You found 500 orders. Now what? You probably want the most recent ones first. Or the highest value ones. Or just the first 10 results. ORDER BY sorts. LIMIT caps. OFFSET skips. Together they give you pagination — exactly what the UI does when it shows "Page 1 of 50".
-- Sort by newest first
SELECT * FROM orders ORDER BY created_at DESC;
-- Sort by oldest first
SELECT * FROM orders ORDER BY created_at ASC;
-- Sort by multiple columns
SELECT * FROM users ORDER BY status ASC, created_at DESC;
-- Get only the 10 most recent orders
SELECT * FROM orders ORDER BY created_at DESC LIMIT 10;
-- Pagination: Page 2 (skip first 10, get next 10)

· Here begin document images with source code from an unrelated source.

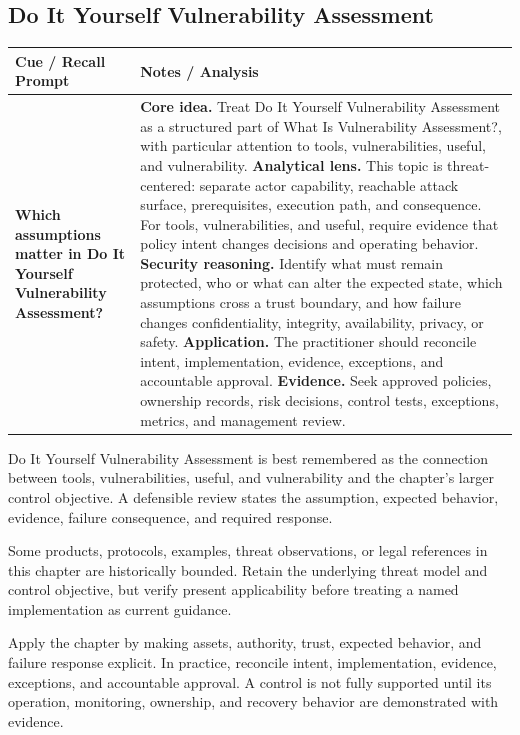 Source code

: \documentclass[11pt]{article}
\newcommand{\CornellHeader}{%
\rowcolor{Navy}\color{white}\bfseries Cue / Recall Prompt & \color{white}\bfseries Notes / Analysis\\\hline}
\newcommand{\CornellRow}[2]{%
\cellcolor{CueGray}\RaggedRight\textbf{#1} & \RaggedRight #2\\\hline}
\begin{document}
\subsection*{Do It Yourself Vulnerability Assessment}
\begin{longtable}{>{\RaggedRight\arraybackslash}p{}|>{\RaggedRight\arraybackslash}p{}}
\CornellHeader
\CornellRow{Which assumptions matter in Do It Yourself Vulnerability Assessment?}{\textbf{Core idea.} Treat Do It Yourself Vulnerability Assessment as a structured part of What Is Vulnerability Assessment?, with particular attention to tools, vulnerabilities, useful, and vulnerability. \textbf{Analytical lens.} This topic is threat-centered: separate actor capability, reachable attack surface, prerequisites, execution path, and consequence. For tools, vulnerabilities, and useful, require evidence that policy intent changes decisions and operating behavior. \textbf{Security reasoning.} Identify what must remain protected, who or what can alter the expected state, which assumptions cross a trust boundary, and how failure changes confidentiality, integrity, availability, privacy, or safety. \textbf{Application.} The practitioner should reconcile intent, implementation, evidence, exceptions, and accountable approval. \textbf{Evidence.} Seek approved policies, ownership records, risk decisions, control tests, exceptions, metrics, and management review.}
\end{longtable}
\begin{topicsummary}
Do It Yourself Vulnerability Assessment is best remembered as the connection between tools, vulnerabilities, useful, and vulnerability and the chapter's larger control objective. A defensible review states the assumption, expected behavior, evidence, failure consequence, and required response.
\end{topicsummary}
\begin{historybox}
Some products, protocols, examples, threat observations, or legal references in this chapter are historically bounded. Retain the underlying threat model and control objective, but verify present applicability before treating a named implementation as current guidance.
\end{historybox}
\begin{defensebox}
Apply the chapter by making assets, authority, trust, expected behavior, and failure response explicit. In practice, reconcile intent, implementation, evidence, exceptions, and accountable approval. A control is not fully supported until its operation, monitoring, ownership, and recovery behavior are demonstrated with evidence.
\end{defensebox}
\end{document}
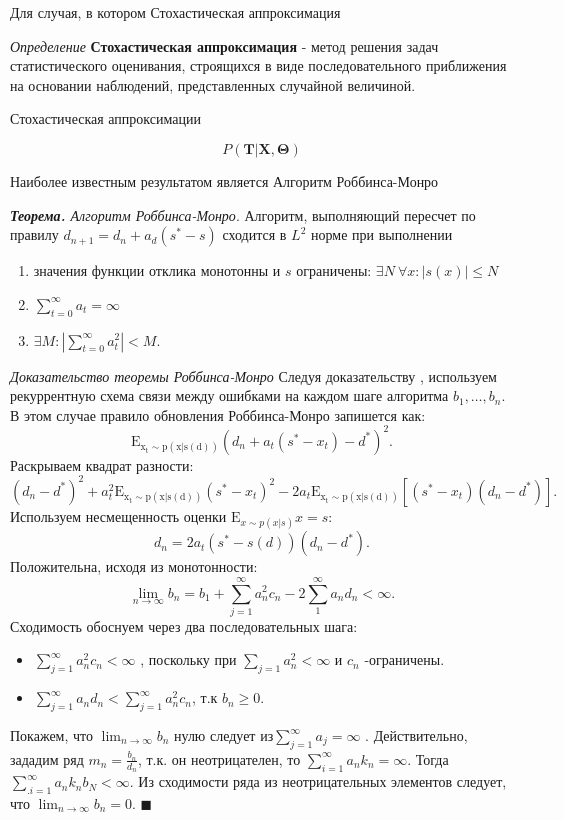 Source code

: Для случая, в котором 
Стохастическая аппроксимация 


\textit{Определение} \textbf{Стохастическая аппроксимация} - метод решения задач статистического оценивания,
 строящихся в виде последовательного приближения на основании наблюдений, представленных случайной величиной.

Стохастическая аппроксимации

$$
    P(\mathbf{T}| \mathbf{X},\mathbf{\Theta})
$$

Наиболее известным результатом является Алгоритм Роббинса-Монро

\textit{\textbf{Теорема.} Алгоритм Роббинса-Монро}. Алгоритм, выполняющий пересчет по правилу $d_{n+1} =d _n + a_d(s^*-s)$ сходится в $L^2$ норме при выполнении \begin{enumerate}
    \item значения функции отклика монотонны и $s$ ограничены: $\exists N\ \forall x : | s(x) | \le N$
    \item $\sum_{t=0}^\infty a_t = \infty$
    \item $\exists M : |\sum_{t=0}^\infty a_t^2 |< M$.
\end{enumerate}

\textit{Доказательство теоремы Роббинса-Монро} \label{monro}
Следуя доказательству \cite{blum1954approximation}, используем рекуррентную схема связи между ошибками на каждом шаге алгоритма $b_1,\dots,b_n$. 
В этом случае правило обновления Роббинса-Монро запишется как: 
\begin{equation}
    \mathrm{E_{x_t \sim p(x|s(d))}}(d_n+a_t(s^*-x_t) -d^*)^2.
\end{equation}
Раскрываем квадрат разности:
\begin{equation}
    (d_n - d^*)^2 + a_t^2 \mathrm{E_{x_t \sim p(x|s(d))}} (s^*-x_t)^2 - 2 a_t \mathrm{E_{x_t \sim p(x|s(d))}}\left[ (s^*-x_t)(d_n-d^*) \right].
\end{equation}
Используем несмещенность оценки $\mathrm{E}_{x \sim p(x|s)} x = s$:
\begin{equation}
    d_n =2 a_t (s^* -s(d))(d_n-d^*).
\end{equation}
Положительна, исходя из монотонности:
\begin{equation}
    \lim_{n \rightarrow \infty} b_n = b_1 + \sum_{j=1}^\infty a_n^2 c_n -2 \sum_1^{\infty} a_n d_n < \infty.
\end{equation}
Сходимость обоснуем через два последовательных шага: \begin{itemize}
    \item  $\sum_{j=1}^\infty a_n^2 c_n < \infty$ , поскольку при $\sum_{j=1} a_n^2 < \infty $ и $c_n$ -ограничены.
    \item $\sum_{j=1}^\infty a_n d_n < \sum_{j=1}^\infty a_n^2 c_n$,  т.к $b_n \ge 0$.
\end{itemize}
Покажем, что $\lim_{n \rightarrow \infty}{b_n}$  нулю следует из$\sum_{j=1}^\infty a_j  =\infty$ .
Действительно, зададим ряд $m_n = \frac{b_n}{d_n}$, т.к. он неотрицателен, то $\sum_{i=1}^{\infty} a_n k_n = \infty $. 
Тогда $\sum_{.i=1}^{\infty} a_n k_n b_N < \infty $. 
Из сходимости ряда из неотрицательных элементов следует, что $\lim_{n \rightarrow \infty}b_n =0$.
$\blacksquare$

SELECT * FROM orders ORDER BY created_at DESC LIMIT 10 OFFSET 10;
-- Find the single most expensive order
SELECT * FROM orders ORDER BY total_amount DESC LIMIT 1;
-- QA scenario: Verify the latest order belongs to the right user
SELECT order_id, user_id, total_amount, status, created_at
FROM orders
WHERE user_id = 42
ORDER BY created_at DESC
LIMIT 1;When testing pagination in the UI, run the same query with LIMIT and OFFSET in SQL. If the UI shows different data than your SQL query, you have found a bug — possibly a missing ORDER BY in the API, or an off-by-one error in OFFSET.
Key Point: ORDER BY sorts results. LIMIT caps row count. OFFSET skips rows. Together they power pagination.